How I Reduced Claude API Cost by 99% with Prompt Chaining
2026-05-15AILLMClaudeoptimizationprompt-engineering
The Problem
When I joined Binocs, the AI presentation pipeline was burning $1.00 per slide generated. At scale, this made the feature economically unviable for our users.

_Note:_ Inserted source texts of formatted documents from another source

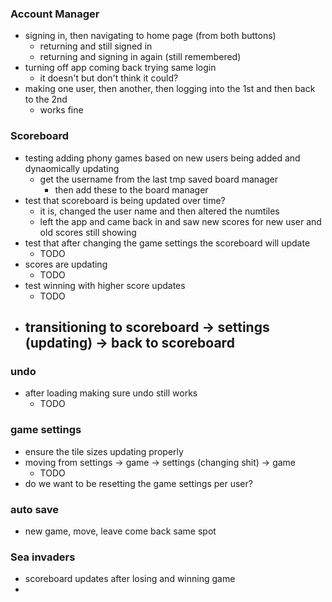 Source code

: ### Account Manager
- signing in, then navigating to home page (from both buttons) 
    - returning and still signed in
    - returning and signing in again (still remembered)
- turning off app coming back trying same login
    - it doesn't but don't think it could?
- making one user, then another, then logging into the 1st and then back to the 2nd
    - works fine

### Scoreboard
- testing adding phony games based on new users being added and dynaomically updating
    - get the username from the last tmp saved board manager
        - then add these to the board manager
- test that scoreboard is being updated over time?
    - it is, changed the user name and then altered the numtiles 
    - left the app and came back in and saw new scores for new user and old scores still showing
- test that after changing the game settings the scoreboard will update
    - TODO
- scores are updating
    - TODO
- test winning with higher score updates
    - TODO
- transitioning to scoreboard -> settings (updating) -> back to scoreboard
    - 

### undo
- after loading making sure undo still works
    - TODO

### game settings
- ensure the tile sizes updating properly
- moving from settings -> game -> settings (changing shit) -> game
    - TODO
- do we want to be resetting the game settings per user?


### auto save
- new game, move, leave come back same spot

### Sea invaders
- scoreboard updates after losing and winning game
-  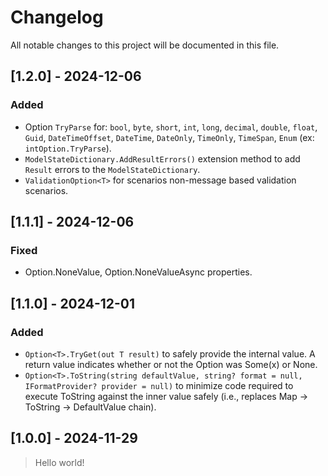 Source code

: # Changelog

All notable changes to this project will be documented in this file.

## [1.2.0] - 2024-12-06

### Added

- Option `TryParse` for: `bool`, `byte`, `short`, `int`, `long`, `decimal`, `double`, `float`, `Guid`, `DateTimeOffset`, `DateTime`, `DateOnly`, `TimeOnly`, `TimeSpan`, `Enum` (ex: `intOption.TryParse`).
- `ModelStateDictionary.AddResultErrors()` extension method to add `Result` errors to the `ModelStateDictionary`.
- `ValidationOption<T>` for scenarios non-message based validation scenarios.

## [1.1.1] - 2024-12-06

### Fixed

- Option<T>.NoneValue, Option<T>.NoneValueAsync properties.

## [1.1.0] - 2024-12-01

### Added

- `Option<T>.TryGet(out T result)` to safely provide the internal value. A return value indicates whether or not the Option was Some(x) or None.
- `Option<T>.ToString(string defaultValue, string? format = null, IFormatProvider? provider = null)` to minimize code required to execute ToString against the inner value safely (i.e., replaces Map -> ToString -> DefaultValue chain).

## [1.0.0] - 2024-11-29

> Hello world!
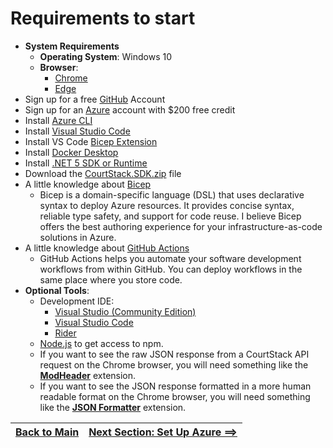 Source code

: # Requirements to start

* **System Requirements**
  * **Operating System**: Windows 10
  * **Browser**:
    * [Chrome](https://www.google.com/chrome/)
    * [Edge](https://www.microsoft.com/en-us/windows/microsoft-edge)
* Sign up for a free [GitHub](https://github.com/signup) Account
* Sign up for an [Azure](https://azure.microsoft.com/en-us/free) account with $200 free credit
* Install [Azure CLI](https://learn.microsoft.com/en-us/cli/azure)
* Install [Visual Studio Code](https://code.visualstudio.com)
 * Install VS Code [Bicep Extension](https://marketplace.visualstudio.com/items?*temName=ms-azuretools.vscode-bicep)
* Install [Docker Desktop](https://www.docker.com/products/docker-desktop)
* Install [.NET 5 SDK or Runtime](https://dotnet.microsoft.com/en-us/download/dotnet/5.0)
* Download the [CourtStack.SDK.zip](https://github.com/CourtStack/CTC-Workshop-2021/releases/download/2021.09.11/CourtStack.SDK.zip) file
* A little knowledge about [Bicep](Bicep.md)
  * Bicep is a domain-specific language (DSL) that uses declarative syntax to deploy Azure resources. It provides concise syntax, reliable type safety, and support for code reuse. I believe Bicep offers the best authoring experience for your infrastructure-as-code solutions in Azure.
* A little knowledge about [GitHub Actions](https://docs.github.com/en/actions)
  * GitHub Actions helps you automate your software development workflows from within GitHub. You can deploy workflows in the same place where you store code.
* **Optional Tools**:
  * Development IDE:
    * [Visual Studio (Community Edition)](https://visualstudio.microsoft.com/downloads/)
    * [Visual Studio Code](https://code.visualstudio.com/)
    * [Rider](https://jetbrains.com/rider/)
  * [Node.js](https://nodejs.org) to get access to npm.
  * If you want to see the raw JSON response from a CourtStack API request on the Chrome browser, you will need something like the **[ModHeader](https://chrome.google.com/webstore/detail/modheader/idgpnmonknjnojddfkpgkljpfnnfcklj/related)** extension.
  * If you want to see the JSON response formatted in a more human readable format on the Chrome browser, you will need something like the **[JSON Formatter](https://chrome.google.com/webstore/detail/json-formatter/bcjindcccaagfpapjjmafapmmgkkhgoa/related)** extension.

| [Back to Main](../README.md) | [Next Section: Set Up Azure ==>](SetUpAzure.md) |
|--|--|
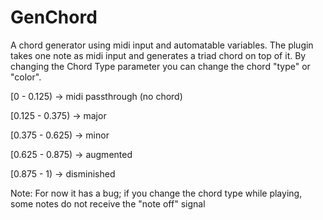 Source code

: # GenChord

A chord generator using midi input and automatable variables.
The plugin takes one note as midi input and generates a triad chord on top of it.
By changing the Chord Type parameter you can change the chord "type" or "color".

[0 - 0.125) -> midi passthrough (no chord)

[0.125 - 0.375) -> major 

[0.375 - 0.625) -> minor 

[0.625 - 0.875) -> augmented

[0.875 - 1)     -> disminished

Note:
For now it has a bug; if you change the chord type while playing, some notes do not receive the "note off" signal 
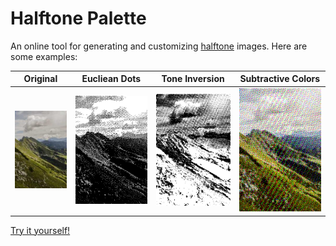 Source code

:# Halftone Palette

An online tool for generating and customizing [halftone](https://en.wikipedia.org/wiki/Halftone) images. Here are some examples:

Original | Eucliean Dots | Tone Inversion | Subtractive Colors
--- | --- | --- | ---
![](img/mountain.jpg) | ![](img/mountain_euclidean.png) | ![](img/mountain_inv.png) | ![](img/mountain_cmy.png)

[Try it yourself!](https://ychalier.github.io/halftone-palette/) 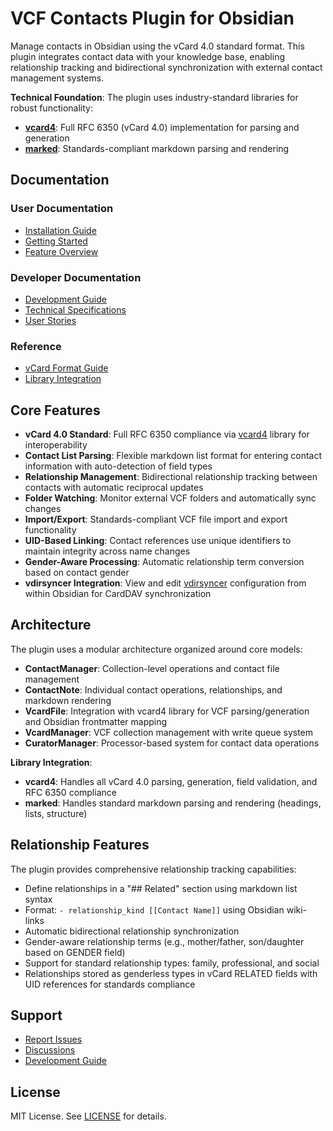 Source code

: 
# VCF Contacts Plugin for Obsidian

Manage contacts in Obsidian using the vCard 4.0 standard format. This plugin integrates contact data with your knowledge base, enabling relationship tracking and bidirectional synchronization with external contact management systems.

**Technical Foundation**: The plugin uses industry-standard libraries for robust functionality:
- **[vcard4](https://www.npmjs.com/package/vcard4)**: Full RFC 6350 (vCard 4.0) implementation for parsing and generation
- **[marked](https://www.npmjs.com/package/marked)**: Standards-compliant markdown parsing and rendering

## Documentation

### User Documentation
- [Installation Guide](docs/installation.md)
- [Getting Started](docs/getting-started.md)
- [Feature Overview](docs/features.md)

### Developer Documentation
- [Development Guide](docs/development/)
- [Technical Specifications](project/specifications/)
- [User Stories](project/user-stories/)

### Reference
- [vCard Format Guide](project/specifications/vcard-format-spec.md)
- [Library Integration](project/specifications/library-integration-spec.md)

## Core Features

- **vCard 4.0 Standard**: Full RFC 6350 compliance via [vcard4](https://www.npmjs.com/package/vcard4) library for interoperability
- **Contact List Parsing**: Flexible markdown list format for entering contact information with auto-detection of field types
- **Relationship Management**: Bidirectional relationship tracking between contacts with automatic reciprocal updates
- **Folder Watching**: Monitor external VCF folders and automatically sync changes
- **Import/Export**: Standards-compliant VCF file import and export functionality
- **UID-Based Linking**: Contact references use unique identifiers to maintain integrity across name changes
- **Gender-Aware Processing**: Automatic relationship term conversion based on contact gender
- **vdirsyncer Integration**: View and edit [vdirsyncer](https://github.com/pimutils/vdirsyncer) configuration from within Obsidian for CardDAV synchronization

## Architecture

The plugin uses a modular architecture organized around core models:

- **ContactManager**: Collection-level operations and contact file management
- **ContactNote**: Individual contact operations, relationships, and markdown rendering
- **VcardFile**: Integration with vcard4 library for VCF parsing/generation and Obsidian frontmatter mapping
- **VcardManager**: VCF collection management with write queue system
- **CuratorManager**: Processor-based system for contact data operations

**Library Integration**:
- **vcard4**: Handles all vCard 4.0 parsing, generation, field validation, and RFC 6350 compliance
- **marked**: Handles standard markdown parsing and rendering (headings, lists, structure)

## Relationship Features

The plugin provides comprehensive relationship tracking capabilities:

- Define relationships in a "## Related" section using markdown list syntax
- Format: `- relationship_kind [[Contact Name]]` using Obsidian wiki-links
- Automatic bidirectional relationship synchronization
- Gender-aware relationship terms (e.g., mother/father, son/daughter based on GENDER field)
- Support for standard relationship types: family, professional, and social
- Relationships stored as genderless types in vCard RELATED fields with UID references for standards compliance

## Support

- [Report Issues](https://github.com/iandennismiller/obsidian-vcf-contacts/issues)
- [Discussions](https://github.com/iandennismiller/obsidian-vcf-contacts/discussions)
- [Development Guide](docs/development/)

## License

MIT License. See [LICENSE](LICENSE) for details.

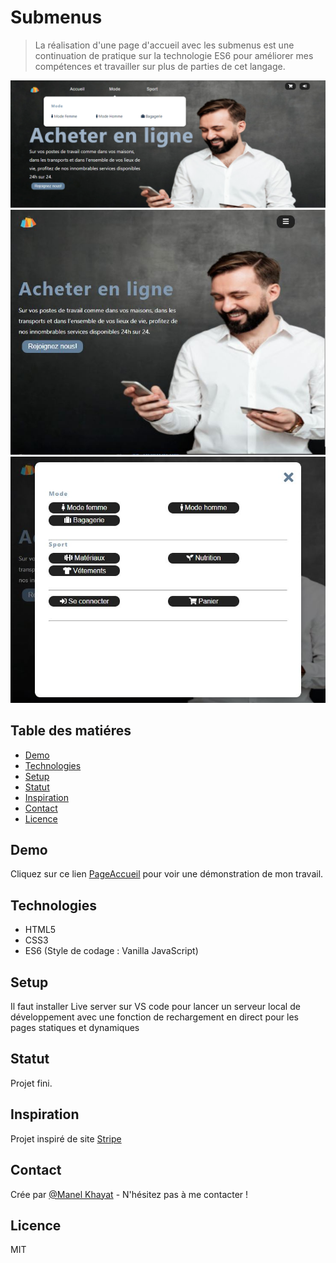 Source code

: # Submenus
> La réalisation d'une page d'accueil avec les submenus est une continuation de pratique sur la technologie ES6 pour améliorer mes compétences et travailler sur plus de parties de cet langage.

![Exemple de page](./images/homee.png)
![Exemple de page](./images/responsive.JPG)
![Exemple de page](./images/responsivee.JPG)

## Table des matiéres
* [Demo](#demo)
* [Technologies](#technologies)
* [Setup](#setup)
* [Statut](#statut)
* [Inspiration](#inspiration)
* [Contact](#contact)
* [Licence](#Licence)

## Demo
Cliquez sur ce lien [PageAccueil]( https://manelkhayat.github.io/PageAccueil-Submenus_ES6/) pour voir une démonstration de mon travail.

## Technologies
* HTML5 
* CSS3
* ES6 (Style de codage : Vanilla JavaScript)

## Setup
Il faut installer Live server sur VS code pour lancer un serveur local de développement avec une fonction de rechargement en direct pour les pages statiques et dynamiques

## Statut
Projet fini.

## Inspiration
Projet inspiré de site [Stripe](https://stripe.com/fr-us)

## Contact
Crée par [@Manel Khayat](https://www.linkedin.cn/in/manel-khayat-413b91184/) - N'hésitez pas à me contacter !

## Licence
MIT
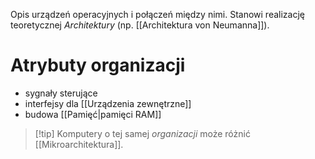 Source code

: Opis urządzeń operacyjnych i połączeń między nimi.
Stanowi realizację teoretycznej *Architektury* (np. [[Architektura von Neumanna]]).

# Atrybuty organizacji
- sygnały sterujące
- interfejsy dla [[Urządzenia zewnętrzne]]
- budowa [[Pamięć|pamięci RAM]]

>[!tip] Komputery o tej samej *organizacji* może różnić [[Mikroarchitektura]].
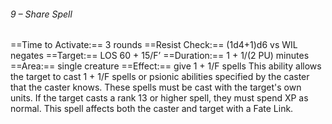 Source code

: ###### 9 – Share Spell
==Time to Activate:== 3 rounds
==Resist Check:== (1d4+1)d6 vs WIL negates
==Target:== LOS 60 + 15/F’
==Duration:== 1 + 1/(2 PU) minutes
==Area:== single creature
==Effect:== give 1 + 1/F spells
This ability allows the target to cast 1 + 1/F spells or psionic abilities specified by the caster that the caster knows. These spells must be cast with the target's own units. If the target casts a rank 13 or higher spell, they must spend XP as normal. This spell affects both the caster and target with a Fate Link.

[!IMPORTANT] High per-request LLM costs are almost always an architecture problem, not a model selection problem.
Root Cause Analysis
The original pipeline worked like this:
Problems identified:
| Issue | Impact |
|---|---|
| Entire deck generated in one prompt | Massive token count, high cost |
| No structured output — free-form text | Frequent parse failures → retries |
| Retries sent full context again | 3-5x cost multiplier on failures |
| No caching of repeated sub-tasks | Redundant API calls |
The Solution: Prompt Chaining + Structured Outputs
[!TIP] Break one expensive prompt into a chain of cheap, focused prompts. Each step does one thing and outputs structured JSON.
New Architecture
Implementation
Step 1 — Outline generation (cheap, cached):
const outline = await anthropic.messages.create({
model: "claude-haiku-4-5", // cheapest model for structural tasks
max_tokens: 512,
messages: [{
role: "user",
content: `Generate a JSON outline for a presentation about: ${topic}
Return ONLY valid JSON matching this schema:
{ "slides": [{ "title": string, "key_points": string[] }] }`
}]
});
Step 2 — Per-slide content (parallel, focused):
const slides = await Promise.all(
outline.slides.map(slide =>
anthropic.messages.create({
model: "claude-haiku-4-5",
max_tokens: 256,
system: "You are a concise presentation writer. Output valid JSON only.",
messages: [{
role: "user",
content: `Write slide content for: "${slide.title}"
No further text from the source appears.